Glen Andres, Direktur USAID, mengatakan penebangan hutan dapat mempengaruhi mata pencaharian masyarakat di sekitar lokasi. "USAID berkomitmen untuk bermitra dengan pemerintah daerah dalam membantu Indonesia mengelola sumber daya alam yang sangat berharga," kata dia, Senin, 30 April 2012.
Selain dengan pemerintah daerah, USAID juga bekerja sama dengan perusahaan penebangan kayu di Kalimantan Barat dan Kalimantan Tengah. Tujuannya dapat mencegah penggundulan hutan dan mengurangi konsekuensi pemanasan global.
Glen mengatakan program USAID IFACS tersebut ditekankan dalam bentuk pemberdayaan masyarakat di sekitar hutan untuk memanfaatkan hasil hutan non-kayu. Sebab masyarakat sekitar hutan merupakan komunitas yang paling merasakan imbas dari penebangan hutan dalam bentuk pemanfaatan hasil hutan serta efeknya dari sisi ekologi.

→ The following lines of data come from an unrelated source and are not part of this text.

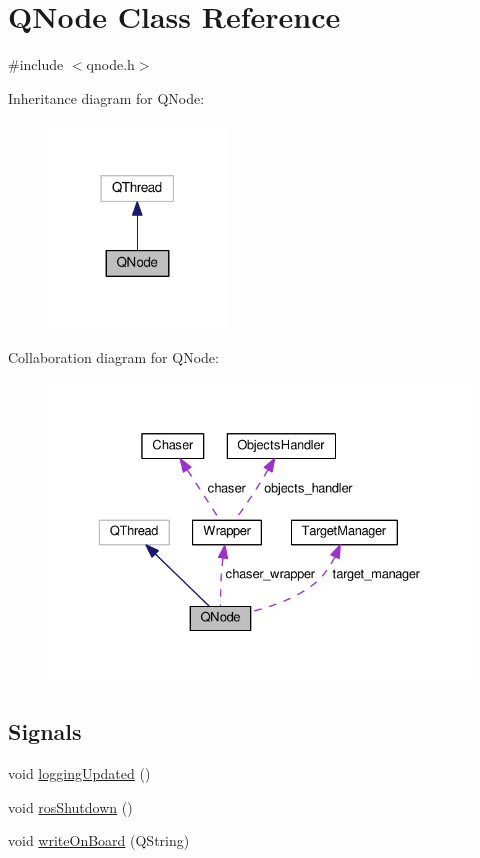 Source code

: \hypertarget{class_q_node}{}\section{Q\+Node Class Reference}
\label{class_q_node}


{\ttfamily \#include $<$qnode.\+h$>$}



Inheritance diagram for Q\+Node\+:\nopagebreak
\begin{figure}[H]
\begin{center}
\leavevmode
\includegraphics[width=134pt]{class_q_node__inherit__graph}
\end{center}
\end{figure}


Collaboration diagram for Q\+Node\+:
\nopagebreak
\begin{figure}[H]
\begin{center}
\leavevmode
\includegraphics[width=329pt]{class_q_node__coll__graph}
\end{center}
\end{figure}
\subsection*{Signals}
\begin{DoxyCompactItemize}
\item 
void \hyperlink{class_q_node_abddcd4e0187f6d4513bbee7ba4656827}{logging\+Updated} ()
\item 
void \hyperlink{class_q_node_a7888b171c93c5f47334f5d2815adf445}{ros\+Shutdown} ()
\item 
void \hyperlink{class_q_node_a80d139522a1333db2c6ea33914c32378}{write\+On\+Board} (Q\+String)
\end{DoxyCompactItemize}

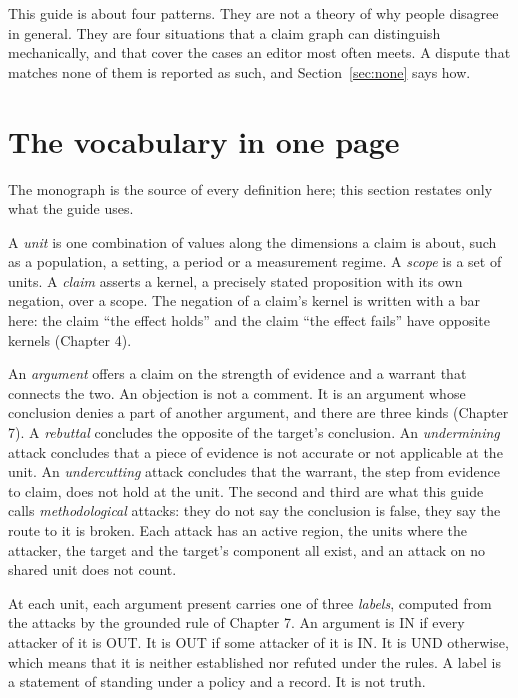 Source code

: \documentclass[11pt]{article}
\newcommand{\IN}{\textsf{IN}}
\newcommand{\UND}{\textsf{UND}}
\newcommand{\OUT}{\textsf{OUT}}
\begin{document}
This guide is about four patterns. They are not a theory of why people disagree in general. They are four situations that a claim graph can distinguish mechanically, and that cover the cases an editor most often meets. A dispute that matches none of them is reported as such, and Section~\ref{sec:none} says how.

\section{The vocabulary in one page}\label{sec:vocab}

The monograph is the source of every definition here; this section restates only what the guide uses.

A \emph{unit} is one combination of values along the dimensions a claim is about, such as a population, a setting, a period or a measurement regime. A \emph{scope} is a set of units. A \emph{claim} asserts a kernel, a precisely stated proposition with its own negation, over a scope. The negation of a claim's kernel is written with a bar here: the claim ``the effect holds'' and the claim ``the effect fails'' have opposite kernels (Chapter 4).

An \emph{argument} offers a claim on the strength of evidence and a warrant that connects the two. An objection is not a comment. It is an argument whose conclusion denies a part of another argument, and there are three kinds (Chapter 7). A \emph{rebuttal} concludes the opposite of the target's conclusion. An \emph{undermining} attack concludes that a piece of evidence is not accurate or not applicable at the unit. An \emph{undercutting} attack concludes that the warrant, the step from evidence to claim, does not hold at the unit. The second and third are what this guide calls \emph{methodological} attacks: they do not say the conclusion is false, they say the route to it is broken. Each attack has an active region, the units where the attacker, the target and the target's component all exist, and an attack on no shared unit does not count.

At each unit, each argument present carries one of three \emph{labels}, computed from the attacks by the grounded rule of Chapter 7. An argument is \IN{} if every attacker of it is \OUT{}. It is \OUT{} if some attacker of it is \IN{}. It is \UND{} otherwise, which means that it is neither established nor refuted under the rules. A label is a statement of standing under a policy and a record. It is not truth.
\end{document}
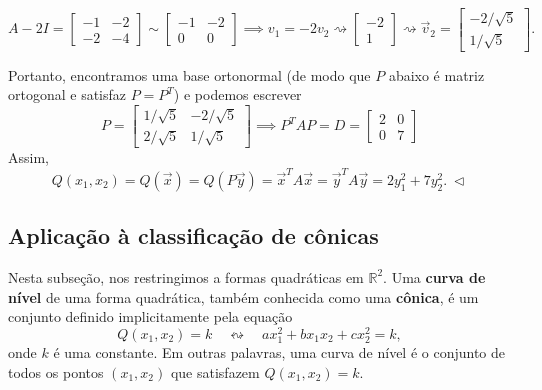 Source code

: \begin{ex}
\begin{itemize}
		\begin{equation}
		A -2I =
		\begin{bmatrix}
		-1 & -2 \\
		-2 &  -4
		\end{bmatrix} \sim
		\begin{bmatrix}
		-1 & -2 \\
		0 &  0
		\end{bmatrix} \implies v_1 = -2v_2 \rightsquigarrow
		\begin{bmatrix}
		-2 \\ 1
		\end{bmatrix} \rightsquigarrow
		\vec{v}_2 = \begin{bmatrix}
		-2/\sqrt{5} \\ 1/\sqrt{5}
		\end{bmatrix} .
		\end{equation}
	\end{itemize}  Portanto, encontramos uma base ortonormal (de modo que $P$ abaixo é matriz ortogonal e satisfaz $P = P^T$) e podemos escrever
	\begin{equation}
	P =
	\begin{bmatrix}
	1/\sqrt{5} & -2/\sqrt{5} \\
	2/\sqrt{5} & 1/\sqrt{5}
	\end{bmatrix} \implies P^T A P = D =
	\begin{bmatrix}
	2 & 0 \\ 0 & 7
	\end{bmatrix}
	\end{equation} Assim,
	\begin{equation}
	Q(x_1, x_2) = Q (\vec{x}) = Q (P\vec{y}) = \vec{x}^T A \vec{x} = \vec{y}^T A \vec{y} =  2 y_1^2 + 7 y_2^2. \ \lhd
	\end{equation}
\end{ex}



\subsection{Aplicação à classificação de cônicas}

Nesta subseção, nos restringimos a formas quadráticas em $\mathbb{R}^2$. Uma \textbf{curva de nível} de uma forma quadrática, também conhecida como uma \textbf{cônica}, é um conjunto definido implicitamente pela equação
\begin{equation}
Q(x_1, x_2) = k \quad \leftrightsquigarrow \quad ax_1^2 + bx_1x_2 + cx_2^2 = k,
\end{equation} onde $k$ é uma constante. Em outras palavras, uma curva de nível é o conjunto de todos os pontos $(x_1, x_2)$ que satisfazem $Q(x_1, x_2) = k$.


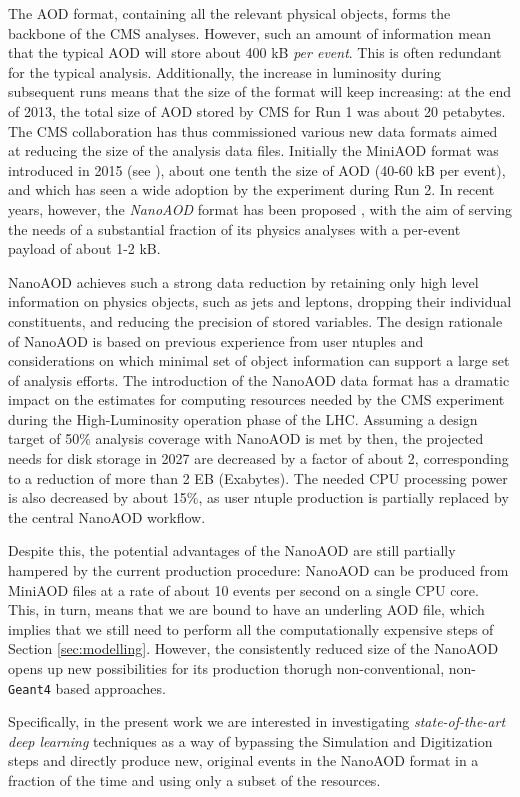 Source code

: The AOD format, containing all the relevant physical objects, forms the backbone of the CMS analyses. However, such an amount of information mean that the typical AOD will store about 400 kB \emph{per event}. This is often redundant for the typical analysis. Additionally, the increase in luminosity during subsequent runs means that the size of the format will keep increasing: at the end of 2013, the total size of AOD stored by CMS for Run 1 was about 20 petabytes. The CMS collaboration has thus commissioned various new data formats aimed at reducing the size of the analysis data files.
Initially the MiniAOD format was introduced in 2015 (see \cite{Petrucciani_2015}), about one tenth the size of AOD (40-60 kB per event), and which has seen a wide adoption by the experiment during Run 2. In recent years, however, the \emph{NanoAOD} format has been proposed \cite{Peruzzi_2020}, with the aim of serving the needs of a substantial fraction of its physics analyses with a per-event payload of about 1-2 kB.

NanoAOD achieves such a strong data reduction by retaining only high level information on physics objects, such as jets and leptons, dropping their individual constituents, and reducing the precision of stored variables.
The design rationale of NanoAOD is based on previous experience from user ntuples and considerations on which minimal set of object information can support a large set of analysis efforts. The introduction of the NanoAOD data format has a dramatic impact on the estimates for computing resources needed by the CMS experiment during the High-Luminosity operation phase of the LHC. Assuming a design target of 50$\%$ analysis coverage with NanoAOD is met by then, the projected needs for disk storage in 2027 are decreased by a factor of about 2, corresponding to a reduction of more than 2 EB (Exabytes). The needed CPU processing power is also decreased by about 15$\%$, as user ntuple production is partially replaced by the central NanoAOD workflow.

Despite this, the potential advantages of the NanoAOD are still partially hampered by the current production procedure: NanoAOD can be produced from MiniAOD files at a rate of about 10 events per second on a
single CPU core. This, in turn, means that we are bound to have an underling AOD file, which implies that we still need to perform all the computationally expensive steps of Section \ref{sec:modelling}.
However, the consistently reduced size of the NanoAOD opens up new possibilities for its production thorugh non-conventional, non-\texttt{Geant4} based approaches. 

Specifically, in the present work we are interested in investigating \emph{state-of-the-art deep learning} techniques as a way of bypassing the Simulation and Digitization steps and directly produce new, original events in the NanoAOD format in a fraction of the time and using only a subset of the resources.

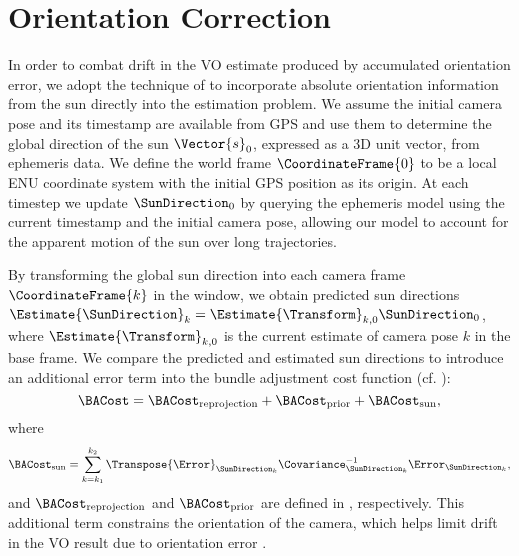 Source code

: \section{Orientation Correction}
In order to combat drift in the VO estimate produced by accumulated orientation error, we adopt the technique of \citet{Lambert2012-um} to incorporate absolute orientation information from the sun directly into the estimation problem.
We assume the initial camera pose and its timestamp are available from GPS and use them to determine the global direction of the sun $\Vector{s}_0$, expressed as a 3D unit vector, from ephemeris data.
We define the world frame $\CoordinateFrame{0}$ to be a local ENU coordinate system with the initial GPS position as its origin.
At each timestep we update $\SunDirection_0$ by querying the ephemeris model using the current timestamp and the initial camera pose, allowing our model to account for the apparent motion of the sun over long trajectories.

By transforming the global sun direction into each camera frame $\CoordinateFrame{k}$ in the window, we obtain predicted sun directions $\Estimate{\SunDirection}_k = \Estimate{\Transform}_{k,0} \SunDirection_0$, where $\Estimate{\Transform}_{k,0}$ is the current estimate of camera pose $k$ in the base frame. 
We compare the predicted and estimated sun directions to introduce an additional error term into the bundle adjustment cost function (cf. ):
\begin{equation} \label{eq:cost_function_with_sun}
    \BACost = \BACost_\text{reprojection} + \BACost_\text{prior} + \BACost_\text{sun},
\end{equation}
where 
\begin{equation} \label{eq:sun_cost}
	\BACost_\text{sun} = \sum_{k=k_1}^{k_2} \Transpose{\Error}_{\SunDirection_k} \Covariance^{-1}_{\SunDirection_k} \Error_{\SunDirection_k},
\end{equation}
and $\BACost_\text{reprojection}$ and $\BACost_\text{prior}$ are defined in , respectively.
This additional term constrains the orientation of the camera, which helps limit drift in the VO result due to orientation error \citep{Lambert2012-um}.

Program senilai US$ 40 juta tersebut merupakan prakarsa Kedutaan Besar Amerika Serikat di Indonesia untuk program lingkungan hidup di bawah kemitraan komprehensif AS-Indonesia. "Program ini juga ditujukan untuk membantu pemerintah pusat dalam meningkatkan keahlian pemerintah daerah, masyarakat madani, serta sektor swasta dalam bidang konservasi serta pengelolaan sumber daya hutan, keanekaragaman hayati, serta jasa ekosistem," katanya.
USAID IFACS dan tujuh perusahaan penebangan kayu juga menandatangani nota kesepakatan. Isinya soal manajemen konsesi penebangan hutan serta mengurangi dampak terhadap hutan lokal. Di Kalimantan Barat, nota kesepakatan dengan pemerintah daerah dilakukan dengan pemerintah daerah Kabupaten Ketapang, Melawi, Kayong Utara, Sintang, dan Sekadau.
Bupati Sintang, Milton Crosby, mewakili kepala-kepala daerah yang tidak hadir, menyatakan proyek USAID IFACS dapat dijadikan landasan untuk mengelolaan hutan lestari di Kalbar. "Penataan ruang harus berwawasan lingkungan. Sumber daya Kalbar dengan potensi perkebunan kelapa sawit dan pertambangan harus juga memperhatikan kelestarian alam," katanya.
Kata Milton, pemangku kepentingan juga harus paham dengan kerja sama ini, masyarakat juga harus dilibatkan dalam pengelolaan lingkungan dan pemberdayaan ekonomi rakyat. "Ada pohon kehidupan di sekitarnya. Contohnya karet," katanya.
Bantuan teknis untuk pemberdayaan masyarakat juga sangat penting, termasuk menyekolahkan anak-anak di sekitar wilayah program. Tujuannya, kata Milton, agar masyarakat memiliki pemahaman yang tinggi dalam hal pelestarian alam dan juga teknologi untuk membantu meningkatkan sumber daya manusia.